After what many will call the ‘Year of the Data Breach,’ more organizations are embracing the concept of IT risk management as a means of addressing the root cause of the problem. Increasingly, boardroom discussions center on security threats and risk management, as CISOs are asked by the CEO “How secure is our online e-commerce site?” or “Are we at risk of being attacked by threat X or virus Y?” By taking the traditional role and focusing just on technology, CISOs cannot effectively answer these questions.
In 2012, Symantec predicts that a growing number of CISOs will start to look for more effective ways to communicate IT risks to their executive-level stakeholders. The CISO’s role is evolving from being able to respond to security incidents and meet compliance requirements to being able to communicate IT risk in business-relevant terms. Unfortunately, only one in eight CISOs has successfully made this transition today.

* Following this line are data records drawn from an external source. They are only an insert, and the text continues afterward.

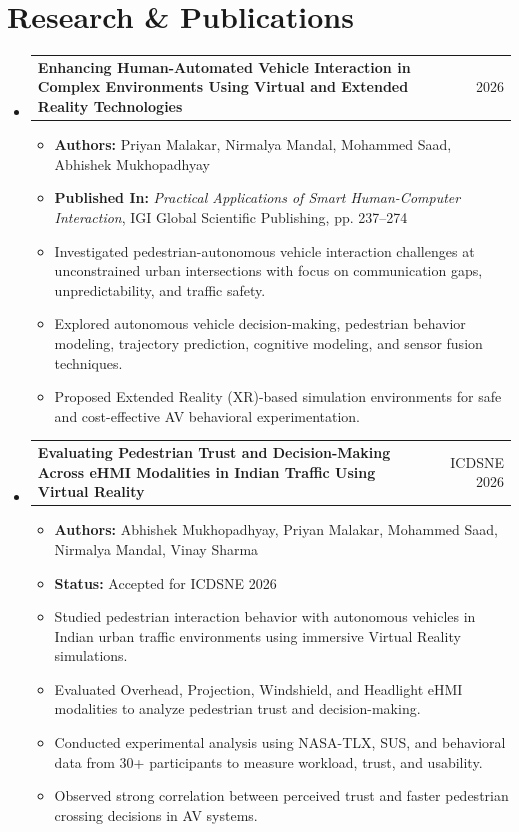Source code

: \documentclass[letterpaper,10pt]{article}
\newcommand{\resumeItem}[1]{
    \item\small{#1 \vspace{-2pt}}
}
\newcommand{\resumeProjectHeading}[2]{
    \item
    \begin{tabularx}{0.97\textwidth}{Xr}
        \small\textbf{#1} & \small #2 \\
    \end{tabularx}\vspace{-7pt}
}
\newcommand{\resumeSubHeadingListStart}{\begin{itemize}[leftmargin=0.15in, label={}]}
\newcommand{\resumeSubHeadingListEnd}{\end{itemize}}
\newcommand{\resumeItemListStart}{\begin{itemize}[leftmargin=0.2in]}
\newcommand{\resumeItemListEnd}{\end{itemize}\vspace{-5pt}}
\begin{document}
\section{Research \& Publications}

\resumeSubHeadingListStart

\resumeProjectHeading
{Enhancing Human-Automated Vehicle Interaction in Complex Environments Using Virtual and Extended Reality Technologies}{2026}

\resumeItemListStart
    \resumeItem{\textbf{Authors:} Priyan Malakar, Nirmalya Mandal, Mohammed Saad, Abhishek Mukhopadhyay}
    \resumeItem{\textbf{Published In:} \emph{Practical Applications of Smart Human-Computer Interaction}, IGI Global Scientific Publishing, pp. 237--274}
    \resumeItem{Investigated pedestrian-autonomous vehicle interaction challenges at unconstrained urban intersections with focus on communication gaps, unpredictability, and traffic safety.}
    \resumeItem{Explored autonomous vehicle decision-making, pedestrian behavior modeling, trajectory prediction, cognitive modeling, and sensor fusion techniques.}
    \resumeItem{Proposed Extended Reality (XR)-based simulation environments for safe and cost-effective AV behavioral experimentation.}
\resumeItemListEnd

\vspace{4pt}

\resumeProjectHeading
{Evaluating Pedestrian Trust and Decision-Making Across eHMI Modalities in Indian Traffic Using Virtual Reality}{ICDSNE 2026}

\resumeItemListStart
    \resumeItem{\textbf{Authors:} Abhishek Mukhopadhyay, Priyan Malakar, Mohammed Saad, Nirmalya Mandal, Vinay Sharma}
    \resumeItem{\textbf{Status:} Accepted for ICDSNE 2026}
    \resumeItem{Studied pedestrian interaction behavior with autonomous vehicles in Indian urban traffic environments using immersive Virtual Reality simulations.}
    \resumeItem{Evaluated Overhead, Projection, Windshield, and Headlight eHMI modalities to analyze pedestrian trust and decision-making.}
    \resumeItem{Conducted experimental analysis using NASA-TLX, SUS, and behavioral data from 30+ participants to measure workload, trust, and usability.}
    \resumeItem{Observed strong correlation between perceived trust and faster pedestrian crossing decisions in AV systems.}
\resumeItemListEnd

\resumeSubHeadingListEnd

\vspace{-2pt}
\end{document}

Over the next year, we’ll see more CISO’s looking to deliver valuable qualitative and quantitative metrics to help business leaders make more informed decisions around IT risks. The CISOs who deliver this information in terms that executives can understand and act upon will be the ones who succeed in gaining the resources and support needed to effectively manage these IT risks.
For many, 2011 will be recalled as the year of the data breach as companies of all sizes made headlines for losing valuable data. Small businesses were no exception as cyber criminals found SMBs as a new favorite target. Looking forward, the threat landscape won’t be getting any better but Symantec foresees 2012 as a year of action for businesses where they’ll start taking tangible steps to protect their businesses from the threats they face.